Nous aimerions également entendre la parole de celles et ceux qui travaillent et dont les désirs de démission sont forts mais encore irréalisés : pourquoi démissionner, quelles hésitations, quels freins, quelles aspirations vers un autre travail ou un au-delà du travail ?

Nous cherchons aussi à comprendre comment le travail, l’exploitation, l’extractivisme, le sexisme, la hiérarchie, le rapport productif au temps et à l’espace (…), se prolongent dans les expériences de désertion, cet au-delà du travail qui souvent le reproduit malgré lui. Nous voulons donc écouter les histoires de ces espaces qui émergent et dans lesquels les gestes ne devraient pas être à vendre et où les humains et la terre ne devraient pas être épuisés. Que reste-t-il de l’institution travail et de ses normes dans les tentatives de désertion ?

Nous partons d’une des multiples définitions possibles du travail. Nous considérons comme travail toute forme d’activité contrainte par :

– le chantage économique (une activité qui permet de se payer un toit, de la nourriture, des déplacements, des prestations de santé… suffisamment pour toujours revenir travailler le lendemain matin, mais trop peu pour avoir les moyens de se passer définitivement du travail)

– la pression sociale (« réussir sa vie » selon les voies uniques de l’emploi et de la « création d’activités », le devoir moral et social de la « contribution » pour obtenir « rémunération », la nécessité de se positionner dans la hiérarchie sociale et avoir un statut…)

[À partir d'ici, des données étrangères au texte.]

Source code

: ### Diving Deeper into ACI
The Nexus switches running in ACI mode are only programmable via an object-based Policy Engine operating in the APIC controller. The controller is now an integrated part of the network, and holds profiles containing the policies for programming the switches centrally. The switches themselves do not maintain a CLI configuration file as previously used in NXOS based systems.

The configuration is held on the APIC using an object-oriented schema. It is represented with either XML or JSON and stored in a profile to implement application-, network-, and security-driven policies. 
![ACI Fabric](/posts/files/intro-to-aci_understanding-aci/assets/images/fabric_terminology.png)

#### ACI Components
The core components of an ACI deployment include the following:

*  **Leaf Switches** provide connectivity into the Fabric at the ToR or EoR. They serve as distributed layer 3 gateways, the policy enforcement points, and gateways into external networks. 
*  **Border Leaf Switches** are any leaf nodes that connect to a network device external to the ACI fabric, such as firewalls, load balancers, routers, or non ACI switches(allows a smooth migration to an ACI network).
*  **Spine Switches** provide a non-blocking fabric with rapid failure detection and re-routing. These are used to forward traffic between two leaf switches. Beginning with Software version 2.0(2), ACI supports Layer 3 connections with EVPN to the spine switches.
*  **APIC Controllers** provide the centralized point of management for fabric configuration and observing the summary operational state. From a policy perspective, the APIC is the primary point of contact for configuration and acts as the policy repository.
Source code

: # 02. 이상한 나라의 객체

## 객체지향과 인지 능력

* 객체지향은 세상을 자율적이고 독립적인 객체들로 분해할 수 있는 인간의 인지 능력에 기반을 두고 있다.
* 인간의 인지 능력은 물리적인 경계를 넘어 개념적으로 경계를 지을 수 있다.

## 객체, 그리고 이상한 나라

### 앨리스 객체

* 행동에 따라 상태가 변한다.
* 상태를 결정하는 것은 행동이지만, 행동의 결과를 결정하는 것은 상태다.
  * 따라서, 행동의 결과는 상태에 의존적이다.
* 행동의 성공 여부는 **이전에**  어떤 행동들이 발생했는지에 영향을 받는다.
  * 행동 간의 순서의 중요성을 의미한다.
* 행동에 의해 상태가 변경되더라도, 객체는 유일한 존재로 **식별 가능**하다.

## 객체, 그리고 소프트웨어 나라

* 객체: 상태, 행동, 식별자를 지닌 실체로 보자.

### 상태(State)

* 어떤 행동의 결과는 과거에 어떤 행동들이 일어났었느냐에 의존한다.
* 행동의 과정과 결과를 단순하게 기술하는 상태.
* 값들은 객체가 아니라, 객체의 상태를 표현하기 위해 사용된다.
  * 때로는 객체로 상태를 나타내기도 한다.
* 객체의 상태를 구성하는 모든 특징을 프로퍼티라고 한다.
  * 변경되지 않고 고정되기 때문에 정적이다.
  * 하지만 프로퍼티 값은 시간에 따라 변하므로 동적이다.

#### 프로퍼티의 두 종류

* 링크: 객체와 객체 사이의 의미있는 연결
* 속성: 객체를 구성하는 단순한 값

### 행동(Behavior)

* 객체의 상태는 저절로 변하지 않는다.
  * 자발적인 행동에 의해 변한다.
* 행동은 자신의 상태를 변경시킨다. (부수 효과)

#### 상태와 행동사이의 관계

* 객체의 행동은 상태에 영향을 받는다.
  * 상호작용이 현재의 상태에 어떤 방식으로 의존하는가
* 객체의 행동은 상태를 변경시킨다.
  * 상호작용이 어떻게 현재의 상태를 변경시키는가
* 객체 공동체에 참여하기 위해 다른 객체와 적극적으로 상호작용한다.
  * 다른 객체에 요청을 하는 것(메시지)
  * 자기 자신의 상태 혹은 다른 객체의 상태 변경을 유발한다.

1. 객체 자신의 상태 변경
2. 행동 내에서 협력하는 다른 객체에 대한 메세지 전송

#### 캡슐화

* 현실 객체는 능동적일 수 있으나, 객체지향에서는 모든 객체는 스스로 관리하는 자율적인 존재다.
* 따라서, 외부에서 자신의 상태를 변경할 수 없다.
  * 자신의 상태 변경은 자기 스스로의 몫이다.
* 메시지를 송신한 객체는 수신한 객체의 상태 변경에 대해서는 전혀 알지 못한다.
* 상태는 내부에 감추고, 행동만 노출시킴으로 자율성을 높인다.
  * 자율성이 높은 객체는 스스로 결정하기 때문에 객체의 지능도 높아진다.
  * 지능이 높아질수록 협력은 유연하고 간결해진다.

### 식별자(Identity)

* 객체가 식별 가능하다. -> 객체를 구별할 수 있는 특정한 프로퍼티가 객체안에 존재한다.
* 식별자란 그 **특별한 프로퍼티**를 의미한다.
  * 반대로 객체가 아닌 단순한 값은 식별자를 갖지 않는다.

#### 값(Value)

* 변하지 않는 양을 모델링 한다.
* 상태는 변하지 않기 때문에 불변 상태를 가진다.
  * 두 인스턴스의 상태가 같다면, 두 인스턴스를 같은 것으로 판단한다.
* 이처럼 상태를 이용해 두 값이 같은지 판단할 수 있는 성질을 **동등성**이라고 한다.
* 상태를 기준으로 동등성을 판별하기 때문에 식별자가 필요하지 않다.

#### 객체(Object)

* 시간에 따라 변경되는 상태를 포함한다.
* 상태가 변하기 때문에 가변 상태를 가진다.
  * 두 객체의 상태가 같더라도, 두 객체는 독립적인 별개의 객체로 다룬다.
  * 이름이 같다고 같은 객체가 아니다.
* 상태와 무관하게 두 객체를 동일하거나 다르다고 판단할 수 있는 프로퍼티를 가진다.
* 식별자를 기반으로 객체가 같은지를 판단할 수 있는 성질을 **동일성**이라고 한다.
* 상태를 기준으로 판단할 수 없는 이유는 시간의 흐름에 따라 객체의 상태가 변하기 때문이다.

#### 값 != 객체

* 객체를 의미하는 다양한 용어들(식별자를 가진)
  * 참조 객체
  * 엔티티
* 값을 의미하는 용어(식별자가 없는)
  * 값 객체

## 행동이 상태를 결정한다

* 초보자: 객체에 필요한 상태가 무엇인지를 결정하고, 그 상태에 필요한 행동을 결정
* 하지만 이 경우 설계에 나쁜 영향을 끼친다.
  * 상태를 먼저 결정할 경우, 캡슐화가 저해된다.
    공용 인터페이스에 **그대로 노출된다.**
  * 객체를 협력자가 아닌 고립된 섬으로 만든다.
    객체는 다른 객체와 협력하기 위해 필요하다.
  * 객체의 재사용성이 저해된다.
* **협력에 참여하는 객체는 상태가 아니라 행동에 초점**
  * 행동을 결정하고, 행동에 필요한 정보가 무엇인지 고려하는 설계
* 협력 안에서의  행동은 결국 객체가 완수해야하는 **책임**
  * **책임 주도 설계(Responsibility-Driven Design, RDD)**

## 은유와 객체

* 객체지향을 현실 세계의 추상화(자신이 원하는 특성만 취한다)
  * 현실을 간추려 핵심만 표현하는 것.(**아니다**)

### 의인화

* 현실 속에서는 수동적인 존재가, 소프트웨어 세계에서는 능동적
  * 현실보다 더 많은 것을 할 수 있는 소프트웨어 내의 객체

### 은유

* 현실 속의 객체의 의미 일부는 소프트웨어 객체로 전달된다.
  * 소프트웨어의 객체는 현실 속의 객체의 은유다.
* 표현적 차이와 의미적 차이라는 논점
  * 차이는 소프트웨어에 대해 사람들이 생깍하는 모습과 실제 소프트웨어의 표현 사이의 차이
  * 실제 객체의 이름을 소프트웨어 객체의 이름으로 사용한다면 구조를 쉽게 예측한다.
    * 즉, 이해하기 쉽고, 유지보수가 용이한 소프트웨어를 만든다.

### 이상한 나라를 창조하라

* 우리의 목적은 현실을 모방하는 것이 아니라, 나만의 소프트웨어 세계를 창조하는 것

– la continuité latente et invisibilisée des deux contraintes précédentes au sein d’expériences désertrices qui étaient censées ouvrir des espaces protégés de ces contraintes.

La recherche qui nous anime s’intéresse à la construction de la parole démissionnaire et se met à sa disposition, par l’écoute, l’organisation de rencontres, l’échange d’expériences et la perspective de mettre en commun des moyens pour assurer communément la viabilité des voies démissionnaires.

La forme que cette recherche prendra, la régularité des rencontres, ses conséquences (ou non) sur nos réalités, feront l’objet de nos discussions futures.